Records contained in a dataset
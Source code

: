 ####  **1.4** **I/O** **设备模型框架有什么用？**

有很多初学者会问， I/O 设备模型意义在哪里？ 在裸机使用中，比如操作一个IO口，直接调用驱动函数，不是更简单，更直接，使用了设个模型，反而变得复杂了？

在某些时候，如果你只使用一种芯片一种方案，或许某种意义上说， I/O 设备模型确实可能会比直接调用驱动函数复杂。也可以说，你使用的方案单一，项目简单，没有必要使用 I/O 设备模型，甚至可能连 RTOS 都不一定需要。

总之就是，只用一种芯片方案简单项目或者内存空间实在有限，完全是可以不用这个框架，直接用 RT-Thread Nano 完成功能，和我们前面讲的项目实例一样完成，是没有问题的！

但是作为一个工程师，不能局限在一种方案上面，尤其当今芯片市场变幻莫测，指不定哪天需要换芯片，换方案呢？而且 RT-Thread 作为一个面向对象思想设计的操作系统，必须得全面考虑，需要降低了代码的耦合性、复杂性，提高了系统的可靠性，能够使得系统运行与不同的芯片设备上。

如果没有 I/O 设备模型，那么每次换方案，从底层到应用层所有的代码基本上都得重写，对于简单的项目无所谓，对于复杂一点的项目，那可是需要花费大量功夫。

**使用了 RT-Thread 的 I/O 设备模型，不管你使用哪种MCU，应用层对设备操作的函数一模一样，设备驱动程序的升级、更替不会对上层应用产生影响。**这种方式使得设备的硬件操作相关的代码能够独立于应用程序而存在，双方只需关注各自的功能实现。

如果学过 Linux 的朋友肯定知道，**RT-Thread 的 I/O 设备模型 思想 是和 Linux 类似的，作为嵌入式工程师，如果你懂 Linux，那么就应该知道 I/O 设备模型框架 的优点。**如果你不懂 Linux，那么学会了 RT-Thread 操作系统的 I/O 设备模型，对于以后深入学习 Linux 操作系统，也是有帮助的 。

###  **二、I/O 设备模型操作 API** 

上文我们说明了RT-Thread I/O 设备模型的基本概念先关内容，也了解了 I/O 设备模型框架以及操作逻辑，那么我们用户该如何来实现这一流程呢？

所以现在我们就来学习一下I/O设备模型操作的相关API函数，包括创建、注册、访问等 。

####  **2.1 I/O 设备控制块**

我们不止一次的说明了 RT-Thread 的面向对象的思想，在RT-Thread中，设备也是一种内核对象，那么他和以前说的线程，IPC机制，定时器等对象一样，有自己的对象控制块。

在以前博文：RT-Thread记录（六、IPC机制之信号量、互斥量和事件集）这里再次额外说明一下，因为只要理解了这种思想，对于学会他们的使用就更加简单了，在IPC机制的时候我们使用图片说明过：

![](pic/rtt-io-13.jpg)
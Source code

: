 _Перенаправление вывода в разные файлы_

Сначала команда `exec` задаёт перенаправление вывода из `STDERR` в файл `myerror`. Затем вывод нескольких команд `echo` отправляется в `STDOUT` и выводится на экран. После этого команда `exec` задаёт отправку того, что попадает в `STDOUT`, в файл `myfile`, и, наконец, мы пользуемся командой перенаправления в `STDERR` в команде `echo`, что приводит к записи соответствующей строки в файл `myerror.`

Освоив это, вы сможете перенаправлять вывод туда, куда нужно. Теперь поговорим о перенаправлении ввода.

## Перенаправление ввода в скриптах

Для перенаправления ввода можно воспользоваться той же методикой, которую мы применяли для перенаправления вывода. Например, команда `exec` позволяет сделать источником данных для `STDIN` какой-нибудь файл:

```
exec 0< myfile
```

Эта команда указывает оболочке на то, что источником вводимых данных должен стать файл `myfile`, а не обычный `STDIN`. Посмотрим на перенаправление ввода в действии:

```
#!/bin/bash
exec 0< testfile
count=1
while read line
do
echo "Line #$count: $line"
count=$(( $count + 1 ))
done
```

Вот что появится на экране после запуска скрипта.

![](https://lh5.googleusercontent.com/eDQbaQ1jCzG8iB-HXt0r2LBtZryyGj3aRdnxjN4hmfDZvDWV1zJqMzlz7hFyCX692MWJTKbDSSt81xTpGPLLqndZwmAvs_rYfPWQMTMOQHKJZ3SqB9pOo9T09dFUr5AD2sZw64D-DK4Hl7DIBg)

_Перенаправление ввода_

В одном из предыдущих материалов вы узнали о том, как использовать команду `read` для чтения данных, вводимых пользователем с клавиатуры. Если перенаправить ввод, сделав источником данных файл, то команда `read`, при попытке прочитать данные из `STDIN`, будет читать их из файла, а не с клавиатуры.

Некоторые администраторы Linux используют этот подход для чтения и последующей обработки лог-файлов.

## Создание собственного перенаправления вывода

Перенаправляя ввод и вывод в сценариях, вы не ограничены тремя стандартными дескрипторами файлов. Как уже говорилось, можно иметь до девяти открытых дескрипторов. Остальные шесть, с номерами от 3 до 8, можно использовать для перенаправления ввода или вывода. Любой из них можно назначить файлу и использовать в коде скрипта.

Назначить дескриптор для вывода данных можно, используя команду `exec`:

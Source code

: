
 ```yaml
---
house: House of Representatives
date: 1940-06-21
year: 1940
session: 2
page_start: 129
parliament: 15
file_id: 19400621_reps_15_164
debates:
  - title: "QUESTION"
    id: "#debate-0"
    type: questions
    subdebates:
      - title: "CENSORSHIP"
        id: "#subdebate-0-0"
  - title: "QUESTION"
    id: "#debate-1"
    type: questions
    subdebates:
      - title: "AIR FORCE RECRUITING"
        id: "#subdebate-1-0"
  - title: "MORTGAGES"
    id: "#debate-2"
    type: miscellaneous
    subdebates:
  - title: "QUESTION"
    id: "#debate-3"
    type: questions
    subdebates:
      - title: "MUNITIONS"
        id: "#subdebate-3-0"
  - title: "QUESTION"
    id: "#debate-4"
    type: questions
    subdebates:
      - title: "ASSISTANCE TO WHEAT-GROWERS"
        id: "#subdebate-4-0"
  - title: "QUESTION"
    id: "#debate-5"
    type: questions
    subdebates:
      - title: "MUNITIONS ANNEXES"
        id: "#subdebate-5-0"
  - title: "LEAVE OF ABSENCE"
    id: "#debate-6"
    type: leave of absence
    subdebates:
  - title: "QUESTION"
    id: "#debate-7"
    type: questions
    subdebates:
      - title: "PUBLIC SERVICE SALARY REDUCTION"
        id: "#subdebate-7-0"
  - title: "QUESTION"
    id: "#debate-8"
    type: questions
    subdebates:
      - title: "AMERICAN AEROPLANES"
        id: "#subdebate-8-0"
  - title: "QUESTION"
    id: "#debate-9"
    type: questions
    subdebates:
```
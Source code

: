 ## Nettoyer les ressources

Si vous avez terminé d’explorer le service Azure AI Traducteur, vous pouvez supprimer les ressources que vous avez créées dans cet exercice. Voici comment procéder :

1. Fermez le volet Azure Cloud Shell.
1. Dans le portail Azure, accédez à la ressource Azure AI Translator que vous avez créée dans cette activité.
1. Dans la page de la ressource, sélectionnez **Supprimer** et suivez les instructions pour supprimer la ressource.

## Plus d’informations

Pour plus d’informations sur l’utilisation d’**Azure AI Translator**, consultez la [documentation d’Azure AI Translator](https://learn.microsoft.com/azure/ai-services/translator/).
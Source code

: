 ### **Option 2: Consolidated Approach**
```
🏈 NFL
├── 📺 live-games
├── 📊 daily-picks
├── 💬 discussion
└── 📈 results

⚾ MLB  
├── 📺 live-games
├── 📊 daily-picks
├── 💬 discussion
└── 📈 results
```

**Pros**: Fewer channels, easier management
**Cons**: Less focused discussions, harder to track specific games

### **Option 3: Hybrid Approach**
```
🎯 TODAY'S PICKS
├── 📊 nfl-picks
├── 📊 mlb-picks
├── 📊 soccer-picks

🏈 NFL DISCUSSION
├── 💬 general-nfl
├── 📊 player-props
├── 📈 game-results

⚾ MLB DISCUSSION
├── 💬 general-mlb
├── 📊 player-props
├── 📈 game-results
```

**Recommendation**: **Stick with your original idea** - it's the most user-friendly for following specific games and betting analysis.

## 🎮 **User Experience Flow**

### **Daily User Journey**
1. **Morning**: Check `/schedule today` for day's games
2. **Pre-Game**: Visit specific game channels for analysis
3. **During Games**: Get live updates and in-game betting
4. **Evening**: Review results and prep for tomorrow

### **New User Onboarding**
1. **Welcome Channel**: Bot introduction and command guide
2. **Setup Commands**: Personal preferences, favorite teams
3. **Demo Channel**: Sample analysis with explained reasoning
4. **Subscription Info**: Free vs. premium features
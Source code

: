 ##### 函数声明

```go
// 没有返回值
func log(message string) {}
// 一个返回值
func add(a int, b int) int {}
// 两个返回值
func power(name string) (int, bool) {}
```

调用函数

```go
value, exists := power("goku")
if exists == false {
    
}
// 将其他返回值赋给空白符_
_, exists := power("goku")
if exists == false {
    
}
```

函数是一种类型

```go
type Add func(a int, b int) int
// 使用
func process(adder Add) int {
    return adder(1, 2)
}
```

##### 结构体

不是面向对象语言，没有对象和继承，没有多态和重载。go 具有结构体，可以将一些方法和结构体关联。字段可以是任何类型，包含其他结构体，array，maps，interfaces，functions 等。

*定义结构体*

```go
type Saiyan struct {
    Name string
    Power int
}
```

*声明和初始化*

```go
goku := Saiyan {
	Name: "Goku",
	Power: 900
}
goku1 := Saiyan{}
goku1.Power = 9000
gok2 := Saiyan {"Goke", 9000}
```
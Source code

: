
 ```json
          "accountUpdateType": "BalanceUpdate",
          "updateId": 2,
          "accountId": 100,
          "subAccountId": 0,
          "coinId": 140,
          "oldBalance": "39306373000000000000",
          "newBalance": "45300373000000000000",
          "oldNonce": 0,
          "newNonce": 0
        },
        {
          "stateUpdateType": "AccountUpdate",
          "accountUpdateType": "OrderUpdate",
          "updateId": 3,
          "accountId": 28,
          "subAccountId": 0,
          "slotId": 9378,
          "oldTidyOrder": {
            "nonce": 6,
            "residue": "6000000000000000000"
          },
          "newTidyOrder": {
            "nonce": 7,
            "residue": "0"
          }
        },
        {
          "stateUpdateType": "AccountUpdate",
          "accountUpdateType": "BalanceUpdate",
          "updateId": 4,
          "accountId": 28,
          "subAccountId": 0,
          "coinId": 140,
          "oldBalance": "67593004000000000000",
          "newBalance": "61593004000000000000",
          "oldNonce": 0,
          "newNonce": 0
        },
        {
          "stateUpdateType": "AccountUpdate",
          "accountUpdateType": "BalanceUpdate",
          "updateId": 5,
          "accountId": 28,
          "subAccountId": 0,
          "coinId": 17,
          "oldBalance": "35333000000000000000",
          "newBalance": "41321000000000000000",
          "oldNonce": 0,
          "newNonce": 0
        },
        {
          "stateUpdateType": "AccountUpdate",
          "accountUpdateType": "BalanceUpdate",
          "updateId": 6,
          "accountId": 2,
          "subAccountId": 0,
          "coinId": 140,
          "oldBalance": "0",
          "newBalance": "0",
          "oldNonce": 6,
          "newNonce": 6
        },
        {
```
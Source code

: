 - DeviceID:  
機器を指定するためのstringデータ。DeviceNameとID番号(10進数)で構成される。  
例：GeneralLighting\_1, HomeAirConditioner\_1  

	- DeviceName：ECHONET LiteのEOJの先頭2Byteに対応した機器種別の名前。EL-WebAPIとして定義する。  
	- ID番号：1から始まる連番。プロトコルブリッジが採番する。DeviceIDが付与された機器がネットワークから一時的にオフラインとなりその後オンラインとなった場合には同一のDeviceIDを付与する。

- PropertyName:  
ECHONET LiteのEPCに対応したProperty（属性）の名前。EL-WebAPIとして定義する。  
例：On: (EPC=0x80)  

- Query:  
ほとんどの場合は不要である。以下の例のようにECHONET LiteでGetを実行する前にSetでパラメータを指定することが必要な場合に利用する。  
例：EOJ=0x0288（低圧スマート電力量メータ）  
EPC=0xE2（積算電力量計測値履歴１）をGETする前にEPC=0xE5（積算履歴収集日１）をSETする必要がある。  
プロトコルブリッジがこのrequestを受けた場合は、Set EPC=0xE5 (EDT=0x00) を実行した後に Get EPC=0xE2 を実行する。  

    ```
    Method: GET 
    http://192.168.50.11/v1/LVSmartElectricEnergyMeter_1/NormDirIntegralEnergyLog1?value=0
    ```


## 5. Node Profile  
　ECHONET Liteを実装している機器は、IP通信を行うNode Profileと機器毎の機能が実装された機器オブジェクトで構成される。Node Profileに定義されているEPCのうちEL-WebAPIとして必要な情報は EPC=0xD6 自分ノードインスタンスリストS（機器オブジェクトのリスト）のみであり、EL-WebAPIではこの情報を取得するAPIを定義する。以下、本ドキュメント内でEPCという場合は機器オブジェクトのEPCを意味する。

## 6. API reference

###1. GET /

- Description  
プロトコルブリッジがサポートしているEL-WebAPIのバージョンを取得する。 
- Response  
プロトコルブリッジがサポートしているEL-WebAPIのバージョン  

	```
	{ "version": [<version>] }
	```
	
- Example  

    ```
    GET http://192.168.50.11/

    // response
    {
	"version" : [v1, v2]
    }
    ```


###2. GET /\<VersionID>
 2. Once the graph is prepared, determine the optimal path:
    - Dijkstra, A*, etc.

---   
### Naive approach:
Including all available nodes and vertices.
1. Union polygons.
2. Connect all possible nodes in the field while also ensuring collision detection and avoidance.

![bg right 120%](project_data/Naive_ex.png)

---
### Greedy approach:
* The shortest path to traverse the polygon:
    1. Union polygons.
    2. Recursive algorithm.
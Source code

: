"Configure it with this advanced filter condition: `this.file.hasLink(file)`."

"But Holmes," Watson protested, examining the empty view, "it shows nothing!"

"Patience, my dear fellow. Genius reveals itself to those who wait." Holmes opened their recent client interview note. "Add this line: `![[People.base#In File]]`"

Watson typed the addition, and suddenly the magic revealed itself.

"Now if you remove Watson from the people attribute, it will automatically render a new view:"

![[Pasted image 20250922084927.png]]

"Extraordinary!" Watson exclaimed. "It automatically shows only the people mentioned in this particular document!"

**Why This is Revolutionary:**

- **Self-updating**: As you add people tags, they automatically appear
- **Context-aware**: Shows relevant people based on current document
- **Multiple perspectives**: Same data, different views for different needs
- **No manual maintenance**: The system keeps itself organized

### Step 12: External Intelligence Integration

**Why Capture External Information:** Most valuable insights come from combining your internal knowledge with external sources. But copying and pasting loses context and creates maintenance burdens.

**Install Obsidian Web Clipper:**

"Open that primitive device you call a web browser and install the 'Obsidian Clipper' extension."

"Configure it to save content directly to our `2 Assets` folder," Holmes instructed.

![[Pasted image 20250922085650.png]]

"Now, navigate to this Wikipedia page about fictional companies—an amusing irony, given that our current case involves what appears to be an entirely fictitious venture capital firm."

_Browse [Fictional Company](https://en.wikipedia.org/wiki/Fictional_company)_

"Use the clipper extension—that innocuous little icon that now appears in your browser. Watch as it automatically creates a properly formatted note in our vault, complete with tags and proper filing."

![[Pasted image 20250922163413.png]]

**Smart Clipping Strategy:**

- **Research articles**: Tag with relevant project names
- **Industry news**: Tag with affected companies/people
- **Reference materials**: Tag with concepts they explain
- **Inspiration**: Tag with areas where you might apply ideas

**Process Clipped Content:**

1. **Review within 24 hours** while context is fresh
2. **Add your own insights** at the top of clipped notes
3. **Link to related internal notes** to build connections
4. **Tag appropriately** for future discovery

— PROBLEM TO WORK ON —
Reproduce, word for word and in full, only the lines above that start at the line with "ECHONET LiteのEPCに対応し" and run through the line with "2. Once the", both ends included.

— ANSWER SECTION —
ECHONET LiteのEPCに対応したProperty（属性）の名前。EL-WebAPIとして定義する。  
例：On: (EPC=0x80)  

- Query:  
ほとんどの場合は不要である。以下の例のようにECHONET LiteでGetを実行する前にSetでパラメータを指定することが必要な場合に利用する。  
例：EOJ=0x0288（低圧スマート電力量メータ）  
EPC=0xE2（積算電力量計測値履歴１）をGETする前にEPC=0xE5（積算履歴収集日１）をSETする必要がある。  
プロトコルブリッジがこのrequestを受けた場合は、Set EPC=0xE5 (EDT=0x00) を実行した後に Get EPC=0xE2 を実行する。  

    ```
    Method: GET 
    http://192.168.50.11/v1/LVSmartElectricEnergyMeter_1/NormDirIntegralEnergyLog1?value=0
    ```


## 5. Node Profile  
　ECHONET Liteを実装している機器は、IP通信を行うNode Profileと機器毎の機能が実装された機器オブジェクトで構成される。Node Profileに定義されているEPCのうちEL-WebAPIとして必要な情報は EPC=0xD6 自分ノードインスタンスリストS（機器オブジェクトのリスト）のみであり、EL-WebAPIではこの情報を取得するAPIを定義する。以下、本ドキュメント内でEPCという場合は機器オブジェクトのEPCを意味する。

## 6. API reference

###1. GET /

- Description  
プロトコルブリッジがサポートしているEL-WebAPIのバージョンを取得する。 
- Response  
プロトコルブリッジがサポートしているEL-WebAPIのバージョン  

	```
	{ "version": [<version>] }
	```
	
- Example  

    ```
    GET http://192.168.50.11/

    // response
    {
	"version" : [v1, v2]
    }
    ```


###2. GET /\<VersionID>
 2. Once the graph is prepared, determine the optimal path:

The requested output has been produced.